I fall to the ground rain supposedly covering the fact I was crying, but no not from him never from him. "You were once so big Arthur." Said the newly independent country shaking his head a mixture of pity and what appears to be hatred, I want to respond to tell him to fuck off or something in that nature but cant all I can do now is cry. I scream waking from that all too real night mare. Hoping to shake of the remainder of that horrid dream I go to my bathroom to splash water on my face. But when I turn on the light and look in the mirror I find that I've been crying again.

"Damn that Alfred." I whisper, "After all I did for him and he treated me like that, and look at me I am still crying about what happened centuries ago." I wipe the tears off my face and splash water on it. I wonder to the kitchen figuring that a nice warm cup of tea will clear my mind. What I find happens though is that while the tea is cooking I start thinking about the time before the war, before the fighting, before the heart ack.
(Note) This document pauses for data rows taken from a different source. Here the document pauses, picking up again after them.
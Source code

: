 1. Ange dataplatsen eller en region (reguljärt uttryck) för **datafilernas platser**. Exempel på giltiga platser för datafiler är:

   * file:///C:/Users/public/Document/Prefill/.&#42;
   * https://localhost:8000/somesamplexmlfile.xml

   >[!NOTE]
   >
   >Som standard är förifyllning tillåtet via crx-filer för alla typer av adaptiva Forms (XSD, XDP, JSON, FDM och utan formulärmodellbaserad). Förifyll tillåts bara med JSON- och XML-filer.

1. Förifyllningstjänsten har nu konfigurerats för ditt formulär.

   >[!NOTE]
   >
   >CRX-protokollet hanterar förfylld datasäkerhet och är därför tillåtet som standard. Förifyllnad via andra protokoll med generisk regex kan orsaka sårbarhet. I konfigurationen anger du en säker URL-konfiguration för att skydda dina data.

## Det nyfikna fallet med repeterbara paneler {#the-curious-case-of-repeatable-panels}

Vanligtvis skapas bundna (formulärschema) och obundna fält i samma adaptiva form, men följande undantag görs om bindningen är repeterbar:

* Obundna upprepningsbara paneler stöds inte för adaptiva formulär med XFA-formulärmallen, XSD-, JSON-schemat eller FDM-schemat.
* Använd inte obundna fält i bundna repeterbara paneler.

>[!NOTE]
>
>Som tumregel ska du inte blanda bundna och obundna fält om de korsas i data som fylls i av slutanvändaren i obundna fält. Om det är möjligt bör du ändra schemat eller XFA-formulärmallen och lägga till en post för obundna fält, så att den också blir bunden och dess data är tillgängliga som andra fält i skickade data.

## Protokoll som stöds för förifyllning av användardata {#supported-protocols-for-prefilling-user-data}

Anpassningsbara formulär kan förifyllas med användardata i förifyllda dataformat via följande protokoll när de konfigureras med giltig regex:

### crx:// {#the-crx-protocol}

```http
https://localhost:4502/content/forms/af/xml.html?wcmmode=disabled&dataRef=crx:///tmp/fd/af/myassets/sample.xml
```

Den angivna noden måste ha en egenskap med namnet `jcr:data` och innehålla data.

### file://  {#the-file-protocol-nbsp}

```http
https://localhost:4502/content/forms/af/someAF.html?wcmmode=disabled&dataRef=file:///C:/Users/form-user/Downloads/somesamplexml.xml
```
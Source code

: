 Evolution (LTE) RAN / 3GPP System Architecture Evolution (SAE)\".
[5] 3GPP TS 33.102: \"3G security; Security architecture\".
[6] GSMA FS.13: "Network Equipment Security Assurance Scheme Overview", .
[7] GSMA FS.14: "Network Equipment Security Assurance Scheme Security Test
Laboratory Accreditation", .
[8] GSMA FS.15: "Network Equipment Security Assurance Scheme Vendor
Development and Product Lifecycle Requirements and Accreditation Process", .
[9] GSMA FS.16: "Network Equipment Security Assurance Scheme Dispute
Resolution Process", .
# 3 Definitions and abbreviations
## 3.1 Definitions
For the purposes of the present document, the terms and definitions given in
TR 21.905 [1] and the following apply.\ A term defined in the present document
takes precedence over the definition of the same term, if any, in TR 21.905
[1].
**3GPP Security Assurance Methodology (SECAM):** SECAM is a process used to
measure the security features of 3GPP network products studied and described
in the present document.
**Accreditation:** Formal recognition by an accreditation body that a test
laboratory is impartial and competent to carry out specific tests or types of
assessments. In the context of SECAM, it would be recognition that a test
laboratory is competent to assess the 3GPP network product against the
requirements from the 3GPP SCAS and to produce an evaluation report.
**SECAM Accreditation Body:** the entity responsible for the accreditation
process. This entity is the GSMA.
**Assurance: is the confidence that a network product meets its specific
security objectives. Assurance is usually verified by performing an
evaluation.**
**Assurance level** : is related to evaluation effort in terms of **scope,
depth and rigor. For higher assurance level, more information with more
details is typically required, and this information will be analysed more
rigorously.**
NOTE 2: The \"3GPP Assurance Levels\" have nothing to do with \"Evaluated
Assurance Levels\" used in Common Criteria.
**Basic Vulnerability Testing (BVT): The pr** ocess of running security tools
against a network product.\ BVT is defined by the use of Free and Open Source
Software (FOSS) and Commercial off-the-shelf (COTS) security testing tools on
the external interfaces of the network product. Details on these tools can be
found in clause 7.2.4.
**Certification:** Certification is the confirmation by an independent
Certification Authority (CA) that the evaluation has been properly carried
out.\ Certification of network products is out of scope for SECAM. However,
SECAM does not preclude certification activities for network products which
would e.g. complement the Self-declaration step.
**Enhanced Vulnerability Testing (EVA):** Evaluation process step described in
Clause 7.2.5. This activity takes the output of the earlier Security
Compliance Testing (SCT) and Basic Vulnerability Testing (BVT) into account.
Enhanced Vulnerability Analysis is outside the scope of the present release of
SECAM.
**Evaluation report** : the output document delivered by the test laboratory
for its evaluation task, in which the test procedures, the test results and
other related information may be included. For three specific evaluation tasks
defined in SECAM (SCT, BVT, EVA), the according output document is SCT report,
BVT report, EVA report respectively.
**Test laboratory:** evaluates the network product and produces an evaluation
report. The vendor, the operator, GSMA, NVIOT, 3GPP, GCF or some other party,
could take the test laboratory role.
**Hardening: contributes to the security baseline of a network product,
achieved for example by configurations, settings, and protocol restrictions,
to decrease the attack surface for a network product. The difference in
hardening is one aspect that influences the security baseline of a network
"Arthur what are you cooking for snack today?" asked the cute blue eyed younger nation. A big smile comes across my face as I look down at him.

"I'm making scones and some tea." A look of dread crosses Alfred's face. My smile disappeared from my face a scowl taking its place. "What's wrong with scones?"

"It's just that every time you make them they taste like ass, cant you make something else." That comment earned the young boy a hard hit on a head a big lump forming in that spot.

"Don't you use that kind of langue with me you git where did you learn that from, was it that bloody France!" The young boy looks up at him innocently and shakes his head.

"No I learned it from you when you are yelling at France big brother." I look down a big sweat drop forming behind my head.

"Of course you did." I murmured recalling all the names I called Francis in front of the kid. "Fare enough just don't use that kind of langue until your older ok." I ask exasperated. He quickly nods his head blond hair bouncing with him.

"I understand big brother, one more thing though." He said big blue eyes gazing at me. I couldn't help but smile. I bend down to his level and ask,

"What is it Alfred?"

"Your scones still suck can we have something else PLEASE!" That was it I chased that boy around the dining room and kitchen and when I caught him I lifted him up and cared him to the living room where I dropped him on the couch and tickled him until he admitted my scones where the best.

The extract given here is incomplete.